Peninsula Community Planning Board member Gary Halbert said he has seen the conversion law used in this way before in other parts of the city.
“Nobody is doing anything wrong,” Halbert said. “But at the same time, if you’re a neighbor and suddenly get a public notice for something already under construction, what would you say?”
This wouldn’t be a problem for Planning Board member Kathryn Rhodes, either, except that often-times, the finished projects can break height restrictions and generally circumvent part of the community planning process.
“They say they’re building apartments but they’re really building condos so that we don’t get to see them until after [the condominiums] are built,” Rhodes said.
In a letter to the City Council dated June 12, Rhodes pointed to the project at 3119 Carleton Street. The letter claims the condominium complex broke the 30-foot coastal height limit. The letter also states that the structure doesn’t supply enough parking in compliance with the municipal code.
The building does appear slightly taller than the surrounding complexes, and Rhodes said the developers were able to circumvent the parking requirements using an “over-the-counter” ministerial review process.
Project plans approved through the ministerial process must comply with the municipal code before construction starts.
The Carleton Street complex is almost complete and already on the market.
Owners, however, have a legal right to build apartments on their property as long as they comply with the municipal code and zoning laws, according to Patrick Hooper, a Development Services Department supervising manager.
It is up to the applicant to submit the project plans to show compliance with the municipal code. If an owner needed to deviate from the regulations, however, the project would have to go through a “discretionary” review process. The process requires public review of the project, which can involve the planning board, he said. Condominium conversions automatically fall under the discretionary review process, Hooper said.
But if the project has already been approved and permitted as an apartment before it goes through a discretionary review for a conversion, then planning groups can’t effect any design changes to the building, he said.
“I understand that the community planning groups are frustrated that they don’t get a chance to provide input “¦ but it’s already been approved, so they feel like they’ve been circumvented,” Hooper said.
Part of the problem, however, goes beyond the planning group being circumvented.
Rhodes said when an apartment project is approved “over-the-counter,” it does not have to comply with the same regulation screening by the board if it were discretionary from the beginning.
The height requirements or environmental mitigations can “fall through the cracks” from a regulatory standpoint, she said.
Another project currently under way further illustrates the issue.
The complex under construction at 3244 Nimitz Blvd. was also submitted as a ministerial review, according to staff at Development Services Department.
Former Peninsula Community Planning Board Chair Kirk O’Brien is an architect for the project on Nimitz Boulevard. He said developers usually use the condo conversion law to save time.
If the project was submitted as a discretionary project from the start, community planning groups could affect minor modifications but they could not stop the project, he said.
“The reason that’s done is because the process takes months and months,” O’Brien said. “It really has no meaningful impact to the community whatsoever, because it’s not at all circumventing,” he added.
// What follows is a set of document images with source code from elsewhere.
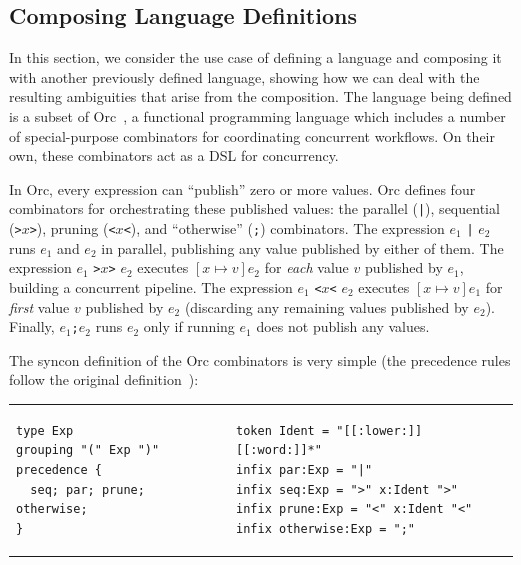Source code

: \documentclass[acmsmall,review,anonymous]{acmart}\settopmatter{printfolios=true,printccs=false,printacmref=false}
\newcommand{\ocaml}{\lstinline[language={[objective]caml}]}
\begin{document}

\subsection{Composing Language Definitions} \label{sec:evaluation-orc}

In this section, we consider the use case of defining a language
and composing it with another previously defined language, showing
how we can deal with the resulting ambiguities that arise from the
composition.
%
The language being defined is a subset of
Orc~\cite{kitchinOrc2009}, a functional programming language which
includes a number of special-purpose combinators for coordinating
concurrent workflows. On their own, these combinators act as a DSL
for concurrency.

In Orc, every expression can ``publish'' zero or more values. Orc
defines four combinators for orchestrating these published values:
the parallel (\ocaml{|}), sequential (\ocaml{>}$x$\ocaml{>}),
pruning (\ocaml{<}$x$\ocaml{<}), and ``otherwise'' (\ocaml{;})
combinators.
%
The expression $e_1$ \ocaml{|} $e_2$ runs $e_1$ and
$e_2$ in parallel, publishing any value published by either of
them.
%
The expression $e_1$ \ocaml{>}$x$\ocaml{>} $e_2$ executes
$[x\mapsto v]e_2$ for \emph{each} value $v$ published by $e_1$,
building a concurrent pipeline.
%
The expression $e_1$ \ocaml{<}$x$\ocaml{<} $e_2$ executes
$[x\mapsto v]e_1$ for \emph{first} value $v$ published by $e_2$
(discarding any remaining values published by $e_2$).
%
Finally, $e_1$\ocaml{;}$e_2$ runs $e_2$ only if running $e_1$ does
not publish any values.

The syncon definition of the Orc combinators is very simple (the
precedence rules follow the original
definition~\cite{kitchinOrc2009}):

\begin{tabular}{ll}
\small
\begin{lstlisting}[language=syncon,boxpos=t]
type Exp
grouping "(" Exp ")"
precedence {
  seq; par; prune; otherwise;
}
\end{lstlisting}
&
\small
\begin{lstlisting}[language=syncon,boxpos=t]
token Ident = "[[:lower:]][[:word:]]*"
infix par:Exp = "|"
infix seq:Exp = ">" x:Ident ">"
infix prune:Exp = "<" x:Ident "<"
infix otherwise:Exp = ";"
\end{lstlisting}
\end{tabular}\smallskip
\end{document}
O’Brien also said the newer condominiums provide housing the city needs and that dividing ownership from an apartment into separate condominiums for future homeowners should not be a reason for a community group to intervene.
In January 2006, the City Council passed legislation requiring condominium conversions to include specific upgrades to electrical, plumbing and smoke alarm systems. It also required the inclusion of a Building Conditions Report to be submitted by the developer to the city and to potential buyers.
As for the current problem, Rhodes said one way to close the “loophole” would be to pass a law setting a minimum time an apartment must remain an apartment complex before allowing for a conversion.